Prevalence and Predicting Factors of Caregiver Burden in Cirrhotic Patients.

Abstract

Background: Cirrhosis is a major cause of morbidity and mortality. Caregivers of cirrhotic patients provide significant support related to disease manifestations and complications. This scoping review aims to identify the prevalence of caregiver burden among patients with cirrhosis and to identify patient and caregiver factors that predict caregiver burden in patients with cirrhosis.

Methods: A literature search was conducted using MEDLINE, EMBASE, CINAHL, and Web of Science to identify studies for inclusion. Screening and data extraction were performed using Covidence systematic review software (Veritas Health Innovation, Melbourne, Australia).
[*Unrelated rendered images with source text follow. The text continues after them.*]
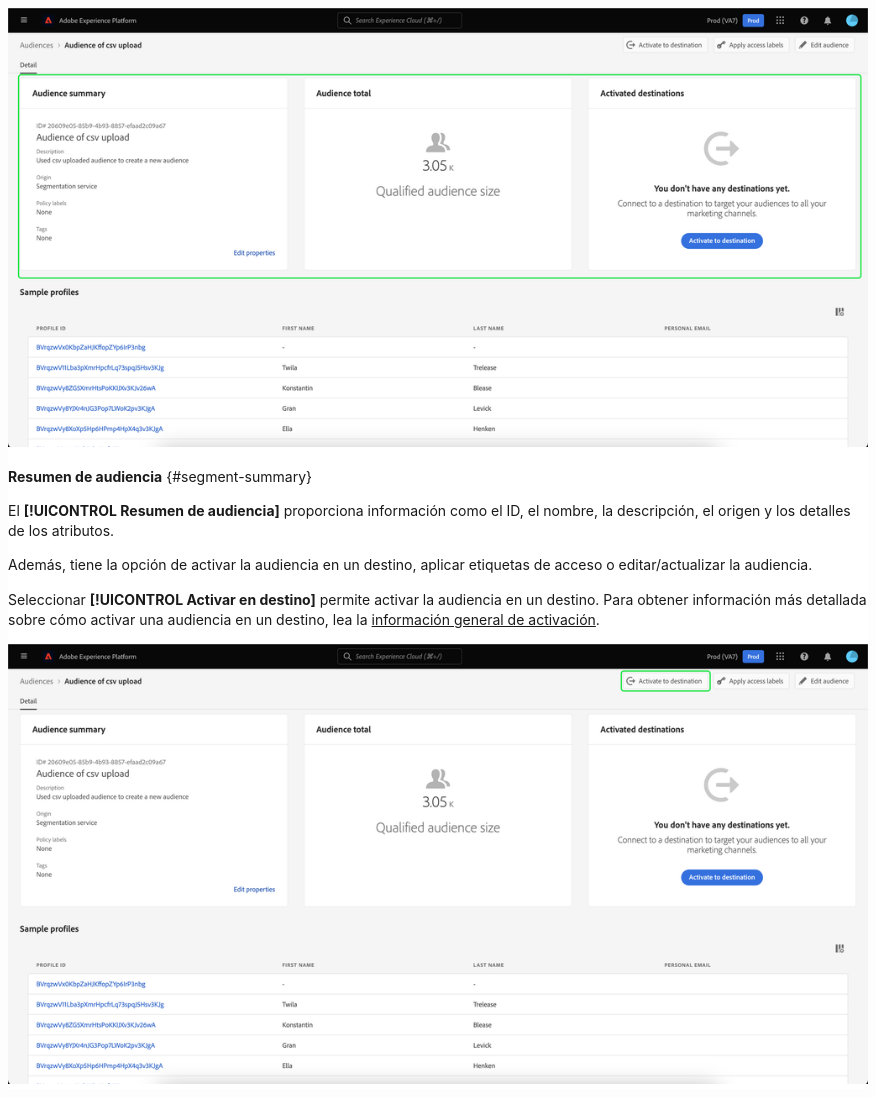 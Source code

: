 ![Se muestra la página de detalles de la audiencia. Se resaltan las tarjetas resumen de audiencia, total de audiencia y destinos activados.](../images/ui/overview/audience-details-summary.png)

**Resumen de audiencia** {#segment-summary}

El **[!UICONTROL Resumen de audiencia]** proporciona información como el ID, el nombre, la descripción, el origen y los detalles de los atributos.

Además, tiene la opción de activar la audiencia en un destino, aplicar etiquetas de acceso o editar/actualizar la audiencia.

Seleccionar **[!UICONTROL Activar en destino]** permite activar la audiencia en un destino. Para obtener información más detallada sobre cómo activar una audiencia en un destino, lea la [información general de activación](../../destinations/ui/activation-overview.md).

![El botón Activar en destino aparece resaltado.](../images/ui/overview/audience-details-activate.png)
Results: 604 articles were identified, and 15 were included in the review. Caregivers were predominantly female and spouses of the patient. The average age of patients varied between 41.2 and 57.2 (SD 10.3 to 12.5). The most common cirrhotic aetiologies were alcohol-related, viral hepatitis-related, and metabolic-related aetiologies. The most used survey tools to assess burden were the Zarit Burden Interview (ZBI) score, Short Form-36 Health Survey (SF-36), and Beck Depression/Anxiety Inventory (BDI or BAI). Patient factors contributing toward caregiver burden included prior hepatic encephalopathy (HE), alcohol use, and high Model for End-Stage Liver Disease (MELD) scores. Caregiver factors that contribute toward caregiver burden included poor perceived social supports, low and disrupted income, and being the spouse of the patient.

Conclusions: Several patient and caregiver factors contribute to caregiver burden, and greater levels of burden may affect multiple aspects of a caregiver's life, potentially worsening patient outcomes. A multidisciplinary approach is critical to alleviate caregiver burnout and optimize the overall care for a patient with cirrhosis.